> Docs > Async Programming > Goto and Tail Call

Goto and Tail Call

Even though our Async APIs provide some control structures, e.g. sequence and loop, they are not enough to model more complex imperative algorithms.

One solution is to express algorithms in flowcharts with GOTOs, then program GOTOs as tail calls. See Guy Steele. "Lambda: The Ultimate GOTO".

For example, consider this fictitious algorithm in pseudo code

    int f0(int x)
    {
        int y;

    G1:
        y=f1(x)

    G2:
        x=f2(y)
        if(x<y) goto G1

    G3:
        y=f3(x)
        if(y<0) goto G2

        return y;
    }

Don't mind what it does and how, we just want to convert it to code straightforwardly.

It can be programmed in ordinary Java code as

    class F0
    {
        // state variables
        int x;  // init by constructor
        int y;

        int g1()
        {
            y = f1(x);
            return g2();  // "goto G2"
        }
        int g2()
        {
            x = f2(y);
            if(x<y) return g1();
            return g3();
        }
        int g3()
        {
            y = f3(x);
            if(y<0) return g2();
            return y;
        }
    }

    int f0(int x)
    {
        return new F0(x).g1();
    }

Notice how each GOTO is converted to a tail call.

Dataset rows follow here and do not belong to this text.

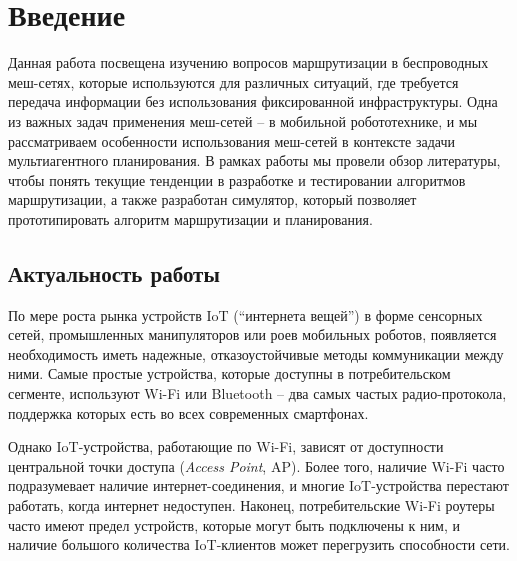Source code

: \documentclass[%
]{report}
\begin{document}

\chapter{Введение}
\label{sec:intro}

Данная работа посвещена изучению вопросов маршрутизации в беспроводных меш-сетях,
которые используются для различных ситуаций, где требуется передача информации без использования фиксированной инфраструктуры.
Одна из важных задач применения меш-сетей -- в мобильной робототехнике,
и мы рассматриваем особенности использования меш-сетей в контексте задачи мультиагентного планирования.
В рамках работы мы провели обзор литературы, чтобы понять текущие тенденции в разработке и тестировании
алгоритмов маршрутизации,
а также разработан симулятор,
который позволяет прототипировать алгоритм маршрутизации и планирования.

\section{Актуальность работы}

По мере роста рынка устройств IoT (``интернета вещей'')
в форме сенсорных сетей, промышленных манипуляторов или роев мобильных роботов,
появляется необходимость иметь надежные, отказоустойчивые методы
коммуникации между ними.
Самые простые устройства, которые доступны в потребительском сегменте,
используют Wi-Fi или Bluetooth -- два самых частых радио-протокола,
поддержка которых есть во всех современных смартфонах.

Однако IoT-устройства, работающие по Wi-Fi, зависят от доступности центральной точки доступа (\emph{Access Point}, AP).
Более того, наличие Wi-Fi часто подразумевает наличие интернет-соединения,
и многие IoT-устройства перестают работать, когда интернет недоступен.
Наконец, потребительские Wi-Fi роутеры часто имеют предел устройств, которые могут быть подключены к ним,
и наличие большого количества IoT-клиентов может перегрузить способности сети.
\end{document}
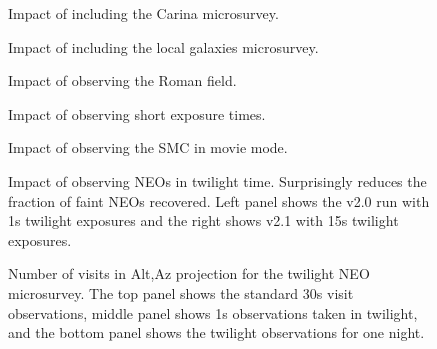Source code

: \begin{figure}
\caption{Impact of including the Carina microsurvey.  \label{fig:carina}}
\end{figure}


\begin{figure}
\caption{Impact of including the local galaxies microsurvey. \label{fig:local_gals}}
\end{figure}

\begin{figure}
\caption{Impact of observing the Roman field.  \label{fig:roman}}
\end{figure}


\begin{figure}
\caption{Impact of observing short exposure times.  \label{fig:short_exp}}
\end{figure}

\begin{figure}
\caption{Impact of observing the SMC in movie mode.  \label{fig:smc}}
\end{figure}


\begin{figure}
\caption{Impact of observing NEOs in twilight time. Surprisingly reduces the fraction of faint NEOs recovered. Left panel shows the v2.0 run with 1s twilight exposures and the right shows v2.1 with 15s twilight exposures. \label{fig:twilight}}
\end{figure}

\begin{figure}
\caption{Number of visits in Alt,Az projection for the twilight NEO microsurvey. The top panel shows the standard 30s visit observations, middle panel shows 1s observations taken in twilight, and the bottom panel shows the twilight observations for one night. \label{fig:twi_maps}}
\end{figure}



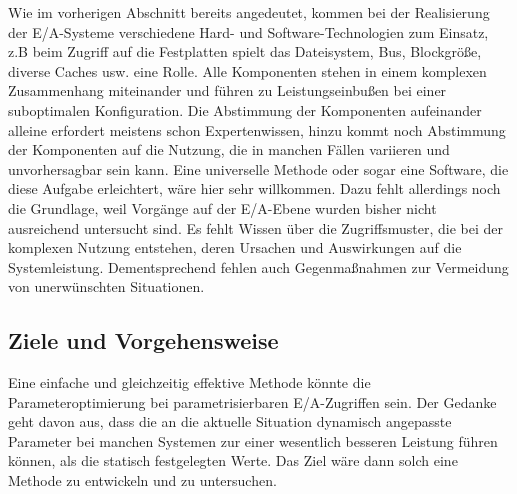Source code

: 
Wie im vorherigen Abschnitt bereits angedeutet, kommen bei der Realisierung der E/A-Systeme verschiedene Hard- und Software-Technologien zum Einsatz, z.B beim Zugriff auf die Festplatten spielt das Dateisystem, Bus, Blockgröße, diverse Caches usw. eine Rolle. Alle Komponenten stehen in einem komplexen Zusammenhang miteinander und führen zu Leistungseinbußen bei einer suboptimalen Konfiguration. Die Abstimmung der Komponenten aufeinander alleine erfordert meistens schon Expertenwissen, hinzu kommt noch Abstimmung der Komponenten auf die Nutzung, die in manchen Fällen variieren und unvorhersagbar sein kann. Eine universelle Methode oder sogar eine Software, die diese Aufgabe erleichtert, wäre hier sehr willkommen. Dazu fehlt allerdings noch die Grundlage, weil Vorgänge auf der E/A-Ebene wurden bisher nicht ausreichend untersucht sind. Es fehlt Wissen über die Zugriffsmuster, die bei der komplexen Nutzung entstehen, deren Ursachen und Auswirkungen auf die Systemleistung. Dementsprechend fehlen auch 
Gegenmaßnahmen zur Vermeidung von unerwünschten Situationen.

\subsection{Ziele und Vorgehensweise}

Eine einfache und gleichzeitig effektive Methode könnte die Parameteroptimierung bei parametrisierbaren E/A-Zugriffen sein. 
Der Gedanke geht davon aus, dass die an die aktuelle Situation dynamisch angepasste Parameter bei manchen Systemen zur einer wesentlich besseren Leistung führen können, als die statisch festgelegten Werte. Das Ziel wäre dann solch eine Methode zu entwickeln und zu untersuchen.



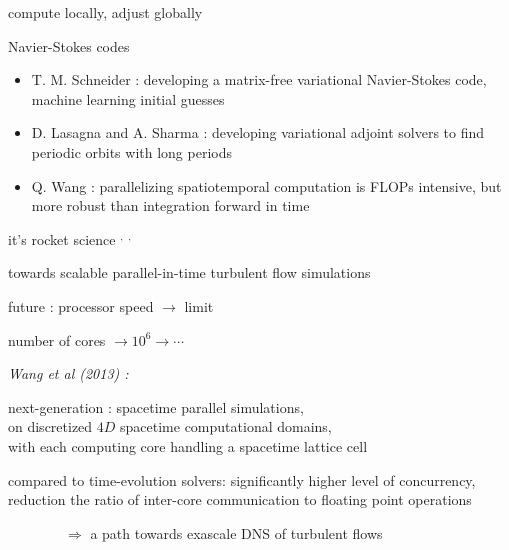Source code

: \begin{frame}{compute locally, adjust globally}
\begin{block}{Navier-Stokes codes}
\begin{itemize}
 \item
T. M. Schneider : developing a matrix-free variational Navier-Stokes code,
machine learning initial guesses
 \item
D. Lasagna and A. Sharma  : developing variational adjoint solvers to
find periodic orbits with long periods
 \item
Q. Wang : parallelizing {\color{red}spatiotemporal}
computation is FLOPs intensive, but more robust than
integration forward in time
\end{itemize}
\end{block}

\vfill\hfill
it's rocket science%
$^,$%
$^,$%
\end{frame}


\begin{frame}{
towards scalable parallel-in-time turbulent flow simulations
}
\begin{block}{future :}%
processor speed $\to$ limit

\medskip

number of cores $\to 10^6 \to \cdots$

\medskip
\end{block}

\emph{Wang et al (2013)
    :} %

next-generation : spacetime parallel
simulations, \\
on discretized $4D$ spacetime
computational domains, \\
with each computing core handling a spacetime lattice cell

\bigskip

compared to time-evolution solvers:
significantly higher level of concurrency, reduction the ratio of
inter-core communication to floating point operations

\bigskip

$\qquad\qquad\Rightarrow$ a path towards exascale DNS of turbulent flows
\end{frame}

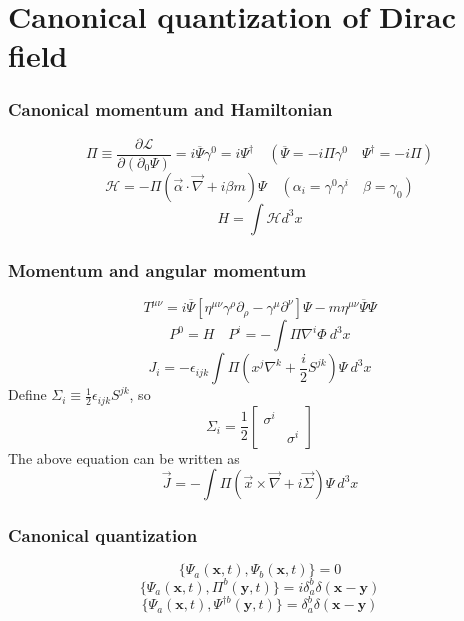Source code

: \section{Canonical quantization of Dirac field}
\subsubsection{Canonical momentum and Hamiltonian}
\[\Pi \equiv \frac{\partial \mathcal{L}}{\partial(\partial_0 \Psi)} = i \overline{\Psi}\gamma^0 = i \Psi^{\dagger} \quad (\overline{\Psi} = -i \Pi \gamma^0 \quad \Psi^{\dagger} = -i \Pi)\]
\[\mathcal{H} = -\Pi (\vec{\alpha} \cdot \vec{\nabla} + i \beta m)\Psi \quad (\alpha_i = \gamma^0 \gamma^i \quad \beta = \gamma_0)\]
\[H = \int \mathcal{H} d^3x\]
\subsubsection{Momentum and angular momentum}
\[T^{\mu \nu} = i \overline{\Psi} \left[ \eta^{\mu \nu} \gamma^{\rho} \partial_{\rho} - \gamma^{\mu} \partial^{\nu} \right]\Psi -m \eta^{\mu \nu} \overline{\Psi}\Psi\]
\[P^0 = H \quad P^i = -\int \Pi \nabla^i \Phi \: d^3x\]
\[J_i = -\epsilon_{ijk} \int \Pi( x^j \nabla^k + \frac{i}{2} S^{jk}) \Psi  \: d^3x \]
Define $\Sigma_i \equiv \frac{1}{2} \epsilon_{ijk} S^{jk}$, so
\[\Sigma_i = \frac{1}{2}\left[ \begin{matrix} \sigma^i & \\ & \sigma^i \end{matrix} \right] \]
The above equation can be written as
\[\vec{J} = - \int \Pi( \vec{x} \times \vec{\nabla} + i \vec{\Sigma}) \Psi \: d^3x \]
\subsubsection{Canonical quantization}
\[\{\Psi_a(\bm{x},t),\Psi_b(\bm{x},t)\} = 0\]
\[\{\Psi_a(\bm{x},t),\Pi^b(\bm{y},t)\} = i\delta^b_a \delta(\bm{x}-\bm{y})\]
\[\{\Psi_a(\bm{x},t),\Psi^{\dagger b}(\bm{y},t)\} = \delta^b_a \delta(\bm{x}-\bm{y})\]
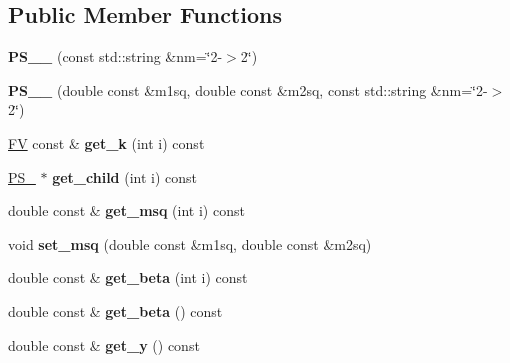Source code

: \subsection*{Public Member Functions}
\begin{DoxyCompactItemize}
\item 
\hypertarget{classPS__2__2_a2c69fba98e2519e9247f8052b642dcdc}{{\bfseries P\-S\-\_\-\_} (const std\-::string \&nm=\char`\"{}2-\/$>$2\char`\"{})}\label{classPS__2__2_a2c69fba98e2519e9247f8052b642dcdc}

\item 
\hypertarget{classPS__2__2_a9656aed0fb1409f829f84f1c568ced85}{{\bfseries P\-S\-\_\-\_} (double const \&m1sq, double const \&m2sq, const std\-::string \&nm=\char`\"{}2-\/$>$2\char`\"{})}\label{classPS__2__2_a9656aed0fb1409f829f84f1c568ced85}

\item 
\hypertarget{classPS__2__2_a27f5570839ad56e039feb1b693c47fc4}{\hyperlink{classFV}{F\-V} const \& {\bfseries get\-\_\-k} (int i) const }\label{classPS__2__2_a27f5570839ad56e039feb1b693c47fc4}

\item 
\hypertarget{classPS__2__2_a75fb8afaac5a5feb3f914fd0bfbcc7b3}{\hyperlink{classPS__2}{P\-S\-\_} $\ast$ {\bfseries get\-\_\-child} (int i) const }\label{classPS__2__2_a75fb8afaac5a5feb3f914fd0bfbcc7b3}

\item 
\hypertarget{classPS__2__2_a038add35c67f07679dea7cb99831296c}{double const \& {\bfseries get\-\_\-msq} (int i) const }\label{classPS__2__2_a038add35c67f07679dea7cb99831296c}

\item 
\hypertarget{classPS__2__2_ae781b2b360acc3f902c91eef23ca1a80}{void {\bfseries set\-\_\-msq} (double const \&m1sq, double const \&m2sq)}\label{classPS__2__2_ae781b2b360acc3f902c91eef23ca1a80}

\item 
\hypertarget{classPS__2__2_a1fff415d89393fe3817d033ca94cddfc}{double const \& {\bfseries get\-\_\-beta} (int i) const }\label{classPS__2__2_a1fff415d89393fe3817d033ca94cddfc}

\item 
\hypertarget{classPS__2__2_accd43c9b6a1ad37cd7730ce42302b2f4}{double const \& {\bfseries get\-\_\-beta} () const }\label{classPS__2__2_accd43c9b6a1ad37cd7730ce42302b2f4}

\item 
\hypertarget{classPS__2__2_a31d25d54497c8dded3c57c117c59dbd6}{double const \& {\bfseries get\-\_\-y} () const }\label{classPS__2__2_a31d25d54497c8dded3c57c117c59dbd6}


\end{DoxyCompactItemize}
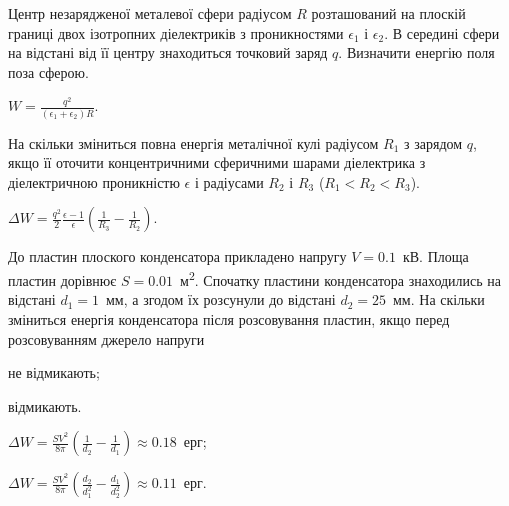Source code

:\begin{problem}
Центр незарядженої металевої сфери радіусом $R$ розташований на плоскій границі двох ізотропних діелектриків з проникностями $\epsilon_1$ і $\epsilon_2$. В середині сфери на відстані від її центру знаходиться точковий заряд $q$. Визначити енергію поля поза сферою.
\begin{solution}
	$W = \frac{q^2}{(\epsilon_1 + \epsilon_2)R}$.
\end{solution}
\end{problem}

\begin{problem}
На скільки зміниться повна енергія металічної кулі радіусом $R_1$ з зарядом $q$, якщо її оточити концентричними сферичними шарами діелектрика з діелектричною проникністю $\epsilon$ і радіусами $R_2$ і $R_3$ ($R_1<R_2<R_3$).
\begin{solution}
	$\Delta W = \frac{q^2}{2}\frac{\epsilon - 1}{\epsilon} \left( \frac{1}{R_3} - \frac{1}{R_2} \right) $.
\end{solution}
\end{problem}

\begin{problem}
    До пластин плоского конденсатора прикладено напругу $V = 0.1$~кВ. Площа пластин дорівнює $S = 0.01$~м\textsuperscript{2}. Спочатку пластини конденсатора знаходились на відстані $d_1 = 1$~мм, а згодом їх розсунули до відстані $d_2 = 25$~мм. На скільки зміниться енергія конденсатора після розсовування пластин, якщо перед розсовуванням джерело напруги 
	\begin{enumerate*}[label=\alph*)]
		\item не відмикають;
		\item відмикають.
	\end{enumerate*}
\begin{solution}
	\begin{enumerate*}[label=\alph*)]
		\item $\Delta W = \frac{SV^2}{8\pi}\left( \frac{1}{d_2} - \frac{1}{d_1}\right) \approx 0.18$~ерг;
		\item $\Delta W = \frac{SV^2}{8\pi}\left( \frac{d_2}{d_1^2} - \frac{d_1}{d_2^2}\right) \approx 0.11$~ерг.
	\end{enumerate*}
\end{solution}
\end{problem}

This program works, except that it's prone to stack-overflow if recursion becomes too deep, because Java does not support tail call optimization yet.

Async Version

Now suppose f1, f2, f3 are async functions

    Async<Integer> f1(int x){ ... }

we can program the flowchart in a similar way in our Async APIs:

    class F0
    {
        int x;
        int y;

        Async<Integer> g1()
        {
            return f1(x).then(v->
            {
                y = v;
                return g2();    // tail call
            });
        }
        Async<Integer> g2()
        {
            return f2(y).then(v->
            {
                x = v;
                if(x<y) return g1();
                return g3();
            });
        }
        Async<Integer> g3()
        {
            return f3(x).then(v->
            {
                y = v;
                if(y<0) return g2();
                return Async.success(y);
            });
        }
    }

Our Async library performs tail call optimization, therefore this program is safe regardless of depth of recursion.

Async Tail Call

If an async action A1 is defined as

asyncX.then( v -> A2 )

where A2 is another async action, A2 is a tail call by A1. The completion of A1 is identical to the completion of A2 - - at the same time, with the same result. This gives us the opportunity to internally optimize the two actions as one.

In the previous example, action g2 may trigger tail call g1 or g3, depending on the execution path.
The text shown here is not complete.